Atraso na precificação do petróleo
O principal responsável pelo resultado abaixo do esperado foi um problema de timing. “O EBITDA ficou abaixo das expectativas em US$ 11,7 bilhões, devido a um atraso na captura de preços mais altos do petróleo nos volumes de exportação”, explicam os analistas Rodrigo Almeida e Gustavo Cunha, do BTG Pactual.
O segmento de Exploração e Produção decepcionou com EBITDA de US$ 10,3 bilhões, ante expectativa de US$ 12,3 bilhões. “Embora o Brent tenha subido 27% na comparação trimestral e a produção tenha crescido 3%, as receitas e o EBITDA do E&P avançaram apenas 12% e 9%, respectivamente”, destacam os analistas.
O lado positivo veio do refino. O segmento de Refino e Comercialização registrou EBITDA de US$ 3,8 bilhões — bem acima da projeção de US$ 1,0 bilhão do BTG —, beneficiado por ganhos de estoque, pelo impacto do preço de transferência do E&P e pelo impairment da UFN-III.
“O aumento de US$ 2,0 bilhões no EBITDA do downstream compensou a elevação da dívida líquida”, apontam Almeida e Cunha.
Dividendos menores, mas política mantida
O fluxo de caixa livre pela fórmula própria da Petrobras somou US$ 3,9 bilhões, pressionado por um efeito negativo de capital de giro de US$ 1,3 bilhão, relacionado a estoques e fornecedores em meio às exportações em curso.
Com isso, os dividendos trimestrais ficaram em US$ 1,7 bilhão — yield de 1,3% —, seguindo a política de distribuir 45% do FCF. O capex totalizou US$ 5,1 bilhões, com E&P respondendo por 87% do total.
Tese intacta para o segundo trimestre
Apesar do resultado fraco, o BTG não muda sua visão estrutural sobre a companhia.

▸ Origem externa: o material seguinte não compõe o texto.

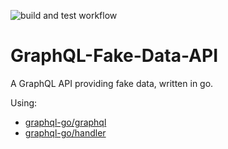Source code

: ![build and test workflow](https://github.com/Dylan-Kentish/GraphQLFakeDataAPI/actions/workflows/go.yml/badge.svg)

# GraphQL-Fake-Data-API
A GraphQL API providing fake data, written in go.

Using:
- [graphql-go/graphql](https://github.com/graphql-go/graphql)
- [graphql-go/handler](https://github.com/graphql-go/handler)
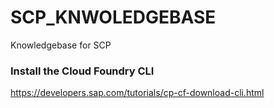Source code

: # SCP_KNWOLEDGEBASE
Knowledgebase for SCP


### Install the Cloud Foundry CLI
https://developers.sap.com/tutorials/cp-cf-download-cli.html
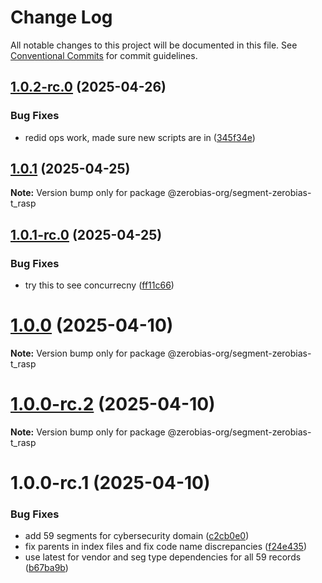 # Change Log

All notable changes to this project will be documented in this file.
See [Conventional Commits](https://conventionalcommits.org) for commit guidelines.

## [1.0.2-rc.0](https://github.com/zerobias-org/segment/compare/@zerobias-org/segment-zerobias-t_rasp@1.0.1...@zerobias-org/segment-zerobias-t_rasp@1.0.2-rc.0) (2025-04-26)


### Bug Fixes

* redid ops work, made sure new scripts are in ([345f34e](https://github.com/zerobias-org/segment/commit/345f34ec926029dc141943b3e321676adb4a2888))





## [1.0.1](https://github.com/zerobias-org/segment/compare/@zerobias-org/segment-zerobias-t_rasp@1.0.1-rc.0...@zerobias-org/segment-zerobias-t_rasp@1.0.1) (2025-04-25)

**Note:** Version bump only for package @zerobias-org/segment-zerobias-t_rasp





## [1.0.1-rc.0](https://github.com/zerobias-org/segment/compare/@zerobias-org/segment-zerobias-t_rasp@1.0.0...@zerobias-org/segment-zerobias-t_rasp@1.0.1-rc.0) (2025-04-25)


### Bug Fixes

* try this to see concurrecny ([ff11c66](https://github.com/zerobias-org/segment/commit/ff11c66d67cb9f185098fd640d4139178d29ae22))





# [1.0.0](https://github.com/zerobias-org/segment/compare/@zerobias-org/segment-zerobias-t_rasp@1.0.0-rc.2...@zerobias-org/segment-zerobias-t_rasp@1.0.0) (2025-04-10)

**Note:** Version bump only for package @zerobias-org/segment-zerobias-t_rasp





# [1.0.0-rc.2](https://github.com/zerobias-org/segment/compare/@zerobias-org/segment-zerobias-t_rasp@1.0.0-rc.1...@zerobias-org/segment-zerobias-t_rasp@1.0.0-rc.2) (2025-04-10)

**Note:** Version bump only for package @zerobias-org/segment-zerobias-t_rasp





# 1.0.0-rc.1 (2025-04-10)


### Bug Fixes

* add 59 segments for cybersecurity domain ([c2cb0e0](https://github.com/zerobias-org/segment/commit/c2cb0e0c1f1eabb51d7f5a6ae6db98c1516fcdbe))
* fix parents in index files and fix code name discrepancies ([f24e435](https://github.com/zerobias-org/segment/commit/f24e4352453caaa05074cc6bb66ee8ed21a4f11d))
* use latest for vendor and seg type dependencies for all 59 records ([b67ba9b](https://github.com/zerobias-org/segment/commit/b67ba9bed7a90fad3b084161ebc603b5b35214b8))

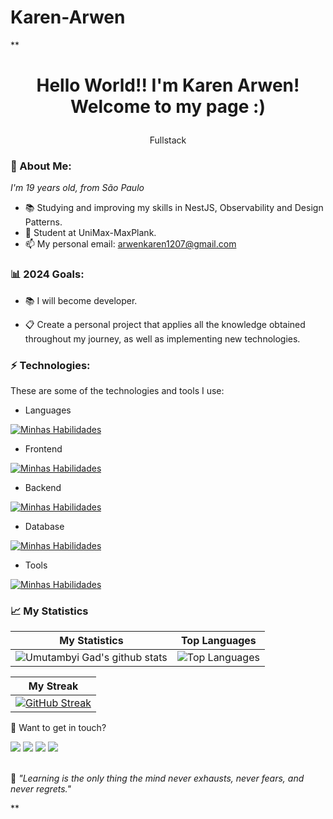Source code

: # Karen-Arwen
**<h1 align='center'>
  Hello World!! I'm Karen Arwen!
  <br/>
  Welcome to my page :)
</h1>
<p align='center'>
  Fullstack
</p>

### 🌻 About Me:

<p>
  <em>
    I'm 19 years old, from São Paulo 
  </em>
</p>

- 📚 Studying and improving my skills in NestJS, Observability and Design Patterns.
- 🚀 Student at UniMax-MaxPlank.
- 📫 My personal email: arwenkaren1207@gmail.com

### 📊 2024 Goals:

- 📚 I will become developer.

- 📋 Create a personal project that applies all the knowledge obtained throughout my journey, as well as implementing new technologies.


### ⚡ Technologies:

These are some of the technologies and tools I use:

- Languages

[![Minhas Habilidades](https://skillicons.dev/icons?i=js,py)](https://skillicons.dev)

- Frontend

[![Minhas Habilidades](https://skillicons.dev/icons?i=html,css,bootstrap)](https://skillicons.dev)

- Backend

[![Minhas Habilidades](https://skillicons.dev/icons?i=cs,cpp)](https://skillicons.dev)

- Database

[![Minhas Habilidades](https://skillicons.dev/icons?i=mysql)](https://skillicons.dev)

- Tools

[![Minhas Habilidades](https://skillicons.dev/icons?i=aws,azure,git,github)](https://skillicons.dev)

### 📈 My Statistics

| My Statistics                                                                                                                                                            | Top Languages                                                                                                                                                                    |
| ------------------------------------------------------------------------------------------------------------------------------------------------------------------------ | ---------------------------------------------------------------------------------------------------------------------------------------------------------------------------------- |
| ![Umutambyi Gad's github stats](https://github-readme-stats.vercel.app/api?username=kahn-arwen&show_icons=true&hide_border=true&count_private=true&theme=jolly) | ![Top Languages](https://github-readme-stats.vercel.app/api/top-langs/?username=kahn-arwen&langs_count=10&count_private=true&hide_border=true&theme=jolly&layout=compact) |


| My Streak                                                                                                                                                             |
| ----------------------------------------------------------------------------------------------------------------------------------------------------------------------- |
| [![GitHub Streak](https://streak-stats.demolab.com/?user=kahn-arwen&theme=jolly)](https://git.io/streak-stats) |

💬 Want to get in touch?

<div>
   <a href="https://www.linkedin.com/in/karenarwen/" target="_blank"><img src="https://img.shields.io/badge/-LinkedIn-%230077B5?style=for-the-badge&logo=linkedin&logoColor=white" target="_blank"></a>
  <a href="[https://www.linkedin.com/in/karenarwen/](https://www.instagram.com/jonathan_desenvolvedor/)" target="_blank"><img src="![Instagram](https://img.shields.io/badge/Instagram-%23E4405F.svg?style=for-the-badge&logo=Instagram&logoColor=white)" target="_blank"></a>
  <a href="https://api.whatsapp.com/send/?phone=%2B5511986750652&text&app_absent=0" target="_blank"><img src="https://img.shields.io/badge/WhatsApp-25D366?style=for-the-badge&logo=whatsapp&logoColor=white" target="_blank"></a>
  <a href = "mailto:arwenkaren1207@gmail.com"><img src="https://img.shields.io/badge/-Gmail-%23333?style=for-the-badge&logo=gmail&logoColor=white" target="_blank"></a>
</div>
<br>
<p>🧠 <span style="font-style:italic">"Learning is the only thing the mind never exhausts, never fears, and never regrets."</span></p>**






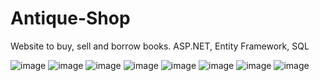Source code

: # Antique-Shop
Website to buy, sell and borrow books.
ASP.NET, Entity Framework, SQL

![image](https://user-images.githubusercontent.com/56017422/179960346-c110a1c9-0895-4e8a-a9a8-99118e347674.png)
![image](https://user-images.githubusercontent.com/56017422/179958869-4f6d4ee5-94bf-4af1-9266-dc5e9403fb2e.png)
![image](https://user-images.githubusercontent.com/56017422/179958889-cea881b6-1f6c-4ecf-aeb8-6448f2fc4547.png)
![image](https://user-images.githubusercontent.com/56017422/179960418-e2db9260-2618-46d7-9fd0-a7d1ddee44e4.png)
![image](https://user-images.githubusercontent.com/56017422/179958905-2764d96d-6e7a-4616-b102-b74e8a035b60.png)
![image](https://user-images.githubusercontent.com/56017422/179959049-c4f2f642-4506-46f7-8578-755ed5f6e9c3.png)
![image](https://user-images.githubusercontent.com/56017422/179959075-0d426466-3e88-49a1-ba63-1f3562652777.png)
![image](https://user-images.githubusercontent.com/56017422/179959093-cc456cde-b179-4e03-9e8c-8c90b8328429.png)
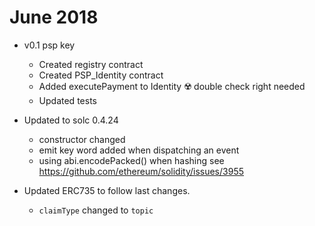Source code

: # June 2018


- v0.1 psp key
  - Created registry contract
  - Created PSP_Identity contract
  - Added executePayment to Identity ☢️ double check right needed
  - Updated tests

- Updated to solc 0.4.24
  - constructor changed
  - emit key word added when dispatching an event
  - using abi.encodePacked() when hashing see https://github.com/ethereum/solidity/issues/3955

- Updated ERC735 to follow last changes.
  - `claimType` changed to `topic`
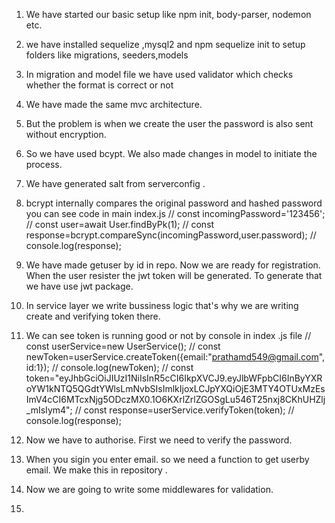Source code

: 1) We have started our basic setup like npm init, body-parser, nodemon etc.
2) we have installed sequelize ,mysql2 and npm sequelize init to setup folders like migrations, seeders,models
3) In migration and model file we have used validator which checks whether the format is correct or not
4) We have made the same mvc architecture.
5) But the problem is when we create the user the password is also sent without encryption.
6) So we have used bcypt. We also made changes in model to initiate the process.
7) We have generated salt from serverconfig .
8) bcrypt internally compares the original password and hashed password you can see code in main index.js 
    // const incomingPassword='123456';
        // const user=await User.findByPk(1);
        // const response=bcrypt.compareSync(incomingPassword,user.password);
        // console.log(response);

9) We have made getuser by id in repo. Now we are ready for registration. When the user resister the jwt token will be generated. To generate that we have use jwt package.
10) In service layer we write bussiness logic that's why we are writing create and verifying token there.
11) We can see token is running good or not by console in index .js file 
    // const userService=new UserService();
        // const newToken=userService.createToken({email:"prathamd549@gmail.com",id:1});
        // console.log(newToken);
        // const token="eyJhbGciOiJIUzI1NiIsInR5cCI6IkpXVCJ9.eyJlbWFpbCI6InByYXRoYW1kNTQ5QGdtYWlsLmNvbSIsImlkIjoxLCJpYXQiOjE3MTY4OTUxMzEsImV4cCI6MTcxNjg5ODczMX0.1O6KXrlZrlZGOSgLu546T25nxj8CKhUHZlj_mIsIym4";
        // const response=userService.verifyToken(token);
        // console.log(response);
12) Now we have to authorise. First we need to verify the password.
13) When you sigin you enter email. so we need a function to get userby email. We make this in repository .
14) Now we are going to write some middlewares for validation.
15) 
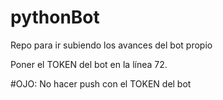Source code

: # pythonBot

Repo para ir subiendo los avances del bot propio

Poner el TOKEN del bot en la línea 72.

#OJO: No hacer push con el TOKEN del bot
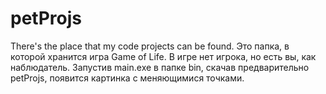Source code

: # petProjs
There's the place that my code projects can be found.
Это папка, в которой хранится игра Game of Life. В игре нет игрока, но есть вы, как наблюдатель. 
Запустив main.exe в папке bin, скачав предварительно petProjs, появится картинка с меняющимися точками.
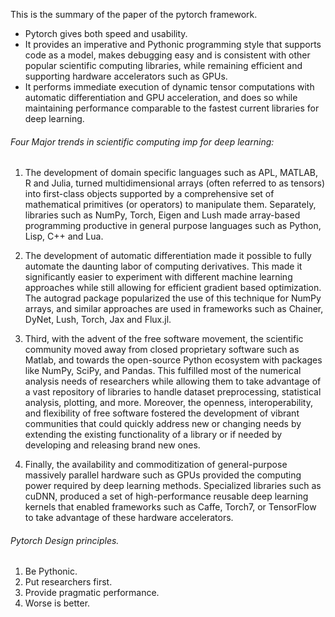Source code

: This is the summary of the paper of the pytorch framework.

- Pytorch gives both speed and usability.
- It provides an imperative and Pythonic programming style that supports code as a model, makes debugging easy and is consistent with other popular scientific computing libraries, while remaining efficient and supporting hardware accelerators such as GPUs.
- It performs immediate execution of dynamic tensor computations with automatic differentiation and
GPU acceleration, and does so while maintaining performance comparable to the fastest current
libraries for deep learning.

###### Four Major trends in scientific computing imp for deep learning:

1. The development of domain specific languages such as APL, MATLAB, R and Julia, turned multidimensional arrays (often referred to as tensors) into first-class objects supported by a comprehensive set of mathematical primitives (or operators) to manipulate them. Separately, libraries such as NumPy, Torch, Eigen and Lush made array-based programming productive in general purpose languages such as Python, Lisp, C++ and Lua.

2. The development of automatic differentiation made it possible to fully automate the daunting labor of computing derivatives. This made it significantly easier to experiment with different machine learning approaches while still allowing for efficient gradient based optimization. The autograd package popularized the use of this technique for NumPy arrays, and similar approaches are used in frameworks such as Chainer, DyNet, Lush, Torch, Jax and Flux.jl.

3. Third, with the advent of the free software movement, the scientific community moved away from closed proprietary software such as Matlab, and towards the open-source Python ecosystem with packages like NumPy, SciPy, and Pandas. This fulfilled most of the numerical analysis needs of researchers while allowing them to take advantage of a vast repository of libraries
to handle dataset preprocessing, statistical analysis, plotting, and more. Moreover, the openness, interoperability, and flexibility of free software fostered the development of vibrant communities that could quickly address new or changing needs by extending the existing functionality of a library or if needed by developing and releasing brand new ones.

4. Finally, the availability and commoditization of general-purpose massively parallel hardware such as GPUs provided the computing power required by deep learning methods. Specialized libraries such as cuDNN, produced a set of high-performance reusable deep learning kernels that enabled frameworks such as Caffe, Torch7, or TensorFlow to take advantage of these hardware accelerators.

###### Pytorch Design principles.

1. Be Pythonic. 
2. Put researchers first.
3. Provide pragmatic performance.
4. Worse is better.
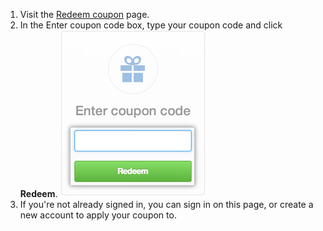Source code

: 1. Visit the [Redeem coupon](https://github.com/redeem) page.
2. In the Enter coupon code box, type your coupon code and click **Redeem**.
   ![Redeem coupon box](/assets/images/help/settings/redeem-coupon-box.png)
3. If you're not already signed in, you can sign in on this page, or create a new account to apply your coupon to.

“Acreditamos que os resultados podem melhorar no segundo trimestre, com a Petrobras capturando plenamente os preços mais altos do petróleo e volumes maiores”, afirmam Almeida e Cunha.
Os analistas também destacam o potencial de valorização em um cenário de redução do custo de capital.
“A Petrobras continua oferecendo uma tese de investimento atrativa, ancorada em crescimento sólido de produção e retornos robustos, com dividend yield estimado de 9,2% em 2026 com Brent a US$ 82 por barril”, concluem.
A dívida líquida encerrou o trimestre em US$ 62,1 bilhões, com alavancagem estável em 1,43 vezes o EBITDA.